▸ Exercise aim: Repeat, exactly as written, the lines of the records below from the first through the line with "## is\_strict", but none past it.

[Source texts of formatted documents]

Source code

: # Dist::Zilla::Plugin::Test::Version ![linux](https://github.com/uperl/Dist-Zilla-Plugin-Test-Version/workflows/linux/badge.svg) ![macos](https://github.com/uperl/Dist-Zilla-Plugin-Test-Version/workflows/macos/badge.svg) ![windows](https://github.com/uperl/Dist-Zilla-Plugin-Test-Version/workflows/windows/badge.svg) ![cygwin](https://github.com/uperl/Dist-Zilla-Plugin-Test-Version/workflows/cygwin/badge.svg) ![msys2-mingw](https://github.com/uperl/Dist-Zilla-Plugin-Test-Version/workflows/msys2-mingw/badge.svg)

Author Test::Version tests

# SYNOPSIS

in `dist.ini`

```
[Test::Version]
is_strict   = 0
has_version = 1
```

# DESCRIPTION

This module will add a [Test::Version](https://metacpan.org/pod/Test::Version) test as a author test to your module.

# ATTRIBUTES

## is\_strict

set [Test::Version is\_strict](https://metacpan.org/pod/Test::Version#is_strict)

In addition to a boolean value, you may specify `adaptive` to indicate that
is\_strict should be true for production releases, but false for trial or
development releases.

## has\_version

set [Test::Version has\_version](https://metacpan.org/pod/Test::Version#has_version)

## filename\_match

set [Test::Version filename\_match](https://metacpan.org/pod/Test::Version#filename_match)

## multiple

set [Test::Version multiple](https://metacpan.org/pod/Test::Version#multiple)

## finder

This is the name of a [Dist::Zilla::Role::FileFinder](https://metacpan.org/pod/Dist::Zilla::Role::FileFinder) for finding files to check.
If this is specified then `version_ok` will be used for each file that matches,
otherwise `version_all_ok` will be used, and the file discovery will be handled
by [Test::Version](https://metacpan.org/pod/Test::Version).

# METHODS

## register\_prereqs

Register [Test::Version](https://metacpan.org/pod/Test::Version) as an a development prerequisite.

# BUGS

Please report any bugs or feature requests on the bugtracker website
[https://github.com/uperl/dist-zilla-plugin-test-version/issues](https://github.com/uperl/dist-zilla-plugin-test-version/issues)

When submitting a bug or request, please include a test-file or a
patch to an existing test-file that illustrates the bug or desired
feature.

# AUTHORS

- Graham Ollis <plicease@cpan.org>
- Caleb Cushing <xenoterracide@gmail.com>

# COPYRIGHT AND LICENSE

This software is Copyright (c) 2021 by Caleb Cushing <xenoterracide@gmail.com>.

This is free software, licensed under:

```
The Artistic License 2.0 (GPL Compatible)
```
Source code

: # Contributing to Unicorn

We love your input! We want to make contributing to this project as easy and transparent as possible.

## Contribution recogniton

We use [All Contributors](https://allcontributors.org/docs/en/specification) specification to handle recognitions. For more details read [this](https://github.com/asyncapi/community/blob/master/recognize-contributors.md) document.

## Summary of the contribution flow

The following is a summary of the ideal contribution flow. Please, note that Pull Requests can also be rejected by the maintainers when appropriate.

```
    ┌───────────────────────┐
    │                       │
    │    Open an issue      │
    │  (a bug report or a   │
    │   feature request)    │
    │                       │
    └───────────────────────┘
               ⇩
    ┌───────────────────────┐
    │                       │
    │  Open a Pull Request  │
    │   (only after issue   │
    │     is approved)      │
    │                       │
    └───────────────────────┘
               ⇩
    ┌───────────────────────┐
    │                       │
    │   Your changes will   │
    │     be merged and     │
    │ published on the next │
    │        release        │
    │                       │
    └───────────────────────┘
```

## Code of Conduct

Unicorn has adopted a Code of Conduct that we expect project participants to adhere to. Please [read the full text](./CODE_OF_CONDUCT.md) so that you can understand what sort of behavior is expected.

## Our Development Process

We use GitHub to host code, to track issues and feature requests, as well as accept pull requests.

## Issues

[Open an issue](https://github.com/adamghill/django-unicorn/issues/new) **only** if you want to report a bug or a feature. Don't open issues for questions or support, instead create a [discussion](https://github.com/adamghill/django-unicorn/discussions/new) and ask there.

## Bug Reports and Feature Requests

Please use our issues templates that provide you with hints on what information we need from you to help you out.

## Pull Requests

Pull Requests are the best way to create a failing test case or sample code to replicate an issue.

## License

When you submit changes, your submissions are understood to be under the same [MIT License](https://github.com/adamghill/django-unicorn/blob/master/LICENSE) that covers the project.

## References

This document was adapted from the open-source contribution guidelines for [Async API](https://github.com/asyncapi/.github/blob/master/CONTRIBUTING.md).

▸ Your response:
Source code

: # Dist::Zilla::Plugin::Test::Version ![linux](https://github.com/uperl/Dist-Zilla-Plugin-Test-Version/workflows/linux/badge.svg) ![macos](https://github.com/uperl/Dist-Zilla-Plugin-Test-Version/workflows/macos/badge.svg) ![windows](https://github.com/uperl/Dist-Zilla-Plugin-Test-Version/workflows/windows/badge.svg) ![cygwin](https://github.com/uperl/Dist-Zilla-Plugin-Test-Version/workflows/cygwin/badge.svg) ![msys2-mingw](https://github.com/uperl/Dist-Zilla-Plugin-Test-Version/workflows/msys2-mingw/badge.svg)

Author Test::Version tests

# SYNOPSIS

in `dist.ini`

```
[Test::Version]
is_strict   = 0
has_version = 1
```

# DESCRIPTION

This module will add a [Test::Version](https://metacpan.org/pod/Test::Version) test as a author test to your module.

# ATTRIBUTES

## is\_strict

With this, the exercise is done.